While most officers I rode with patrol all around the city because it is not a particularly large in area, one officer stated that he stays in his beat unless he gets a call to another sector, and he never “poaches.” This novice officer explained that he likes to keep his area safe, and if he sees something then he should be the one to handle it. He mentioned that there are informal expectations for the officers (e.g., tickets, stops) and that if another officer is in his sector and issues a ticket, then that is something that he will not get credit for. He also stated that if he happens to be in another sector and sees a problem, he will call the officer assigned to that sector to inform him/her of the issue. The other officer can then deal with the problem and get the credit.

Another novice officer had a different tactic for patrol: the officer drove around his assigned sector for about 45 minutes and then parked in public locations in clear view of the primary roads. I assumed that the officer changed his behavior in response to my presence, but total inaction seemed an odd type of reactivity. In addition, the officer seemed interested in the research I was conducting and asked several questions. Further, the officer was twice dispatched to minor incidents and allowed me to be present during his investigation or interaction with the caller.
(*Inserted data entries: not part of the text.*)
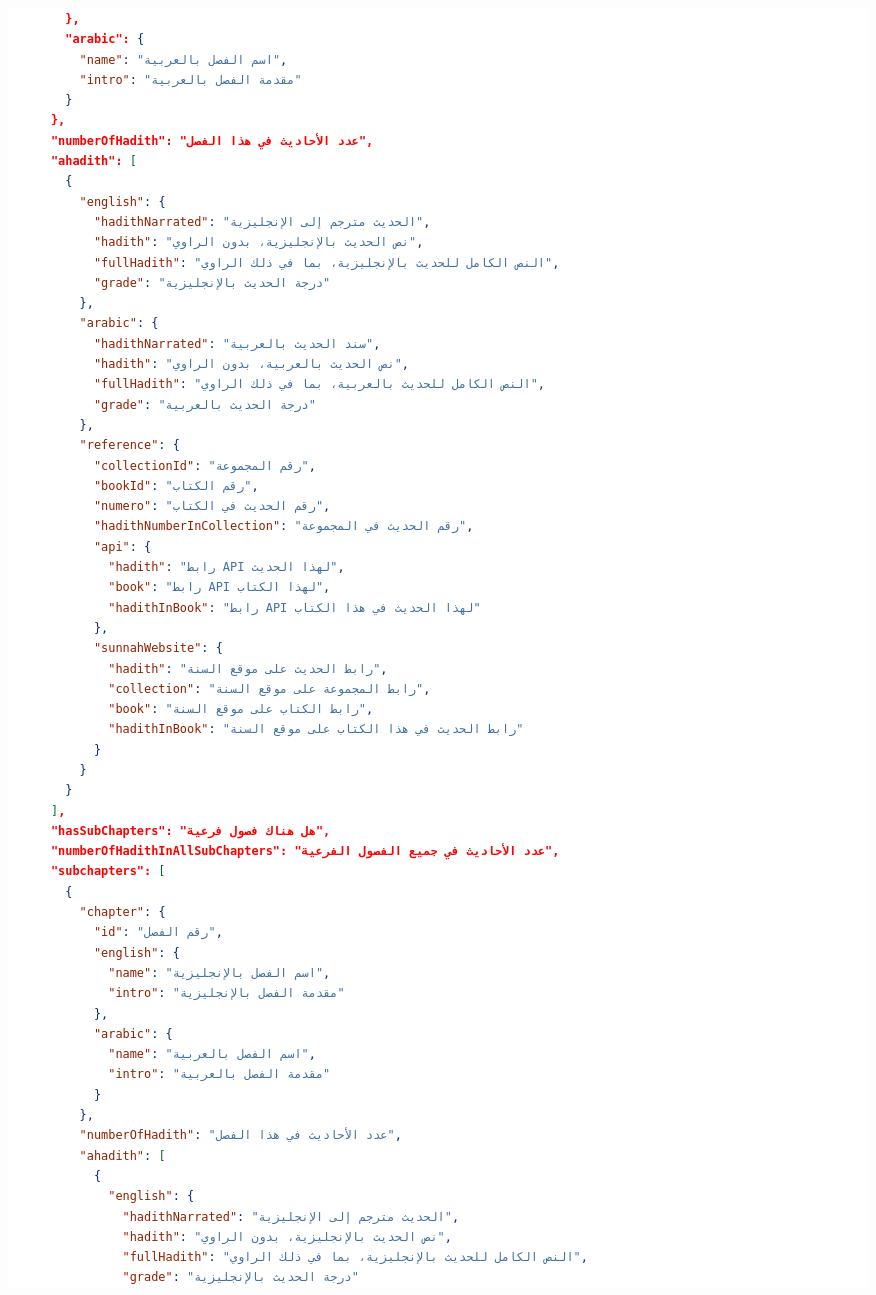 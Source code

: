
 ```json
        },
        "arabic": {
          "name": "اسم الفصل بالعربية",
          "intro": "مقدمة الفصل بالعربية"
        }
      },
      "numberOfHadith": "عدد الأحاديث في هذا الفصل",
      "ahadith": [
        {
          "english": {
            "hadithNarrated": "الحديث مترجم إلى الإنجليزية",
            "hadith": "نص الحديث بالإنجليزية، بدون الراوي",
            "fullHadith": "النص الكامل للحديث بالإنجليزية، بما في ذلك الراوي",
            "grade": "درجة الحديث بالإنجليزية"
          },
          "arabic": {
            "hadithNarrated": "سند الحديث بالعربية",
            "hadith": "نص الحديث بالعربية، بدون الراوي",
            "fullHadith": "النص الكامل للحديث بالعربية، بما في ذلك الراوي",
            "grade": "درجة الحديث بالعربية"
          },
          "reference": {
            "collectionId": "رقم المجموعة",
            "bookId": "رقم الكتاب",
            "numero": "رقم الحديث في الكتاب",
            "hadithNumberInCollection": "رقم الحديث في المجموعة",
            "api": {
              "hadith": "رابط API لهذا الحديث",
              "book": "رابط API لهذا الكتاب",
              "hadithInBook": "رابط API لهذا الحديث في هذا الكتاب"
            },
            "sunnahWebsite": {
              "hadith": "رابط الحديث على موقع السنة",
              "collection": "رابط المجموعة على موقع السنة",
              "book": "رابط الكتاب على موقع السنة",
              "hadithInBook": "رابط الحديث في هذا الكتاب على موقع السنة"
            }
          }
        }
      ],
      "hasSubChapters": "هل هناك فصول فرعية",
      "numberOfHadithInAllSubChapters": "عدد الأحاديث في جميع الفصول الفرعية",
      "subchapters": [
        {
          "chapter": {
            "id": "رقم الفصل",
            "english": {
              "name": "اسم الفصل بالإنجليزية",
              "intro": "مقدمة الفصل بالإنجليزية"
            },
            "arabic": {
              "name": "اسم الفصل بالعربية",
              "intro": "مقدمة الفصل بالعربية"
            }
          },
          "numberOfHadith": "عدد الأحاديث في هذا الفصل",
          "ahadith": [
            {
              "english": {
                "hadithNarrated": "الحديث مترجم إلى الإنجليزية",
                "hadith": "نص الحديث بالإنجليزية، بدون الراوي",
                "fullHadith": "النص الكامل للحديث بالإنجليزية، بما في ذلك الراوي",
                "grade": "درجة الحديث بالإنجليزية"
```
Therefore, the only officer I rode with who seemed to demonstrate behavior that might be considered “reactive” was nonetheless very open in conversation and official behavior.6

A second core value of policing that was seen in the officer’s patrol behavior was suspicion. Police officers are trained to look for suspicious behavior (Alpert, MacDonald, & Dunham, 2005). A novice officer was patrolling after midnight and noticed a vehicle in the parking lot of a local venue for public events (i.e., a building for shows or other civic gatherings, soccer fields), a location considered “closed” after dark. The officer entered the parking lot and pulled in behind the vehicle; he informed the dispatcher of the vehicle’s plate number and location. There was a man in the vehicle and upon investigating it was determined that the man had had an argument with his wife, left the house, and parked in the lot. The man had been drinking but he was cooperative. Another officer arrived shortly thereafter. Both officers discussed the situation and allowed the man to call his wife, who arrived about 10 minutes later. The officers spoke with her for several minutes and eventually they allowed the man to go home with his wife.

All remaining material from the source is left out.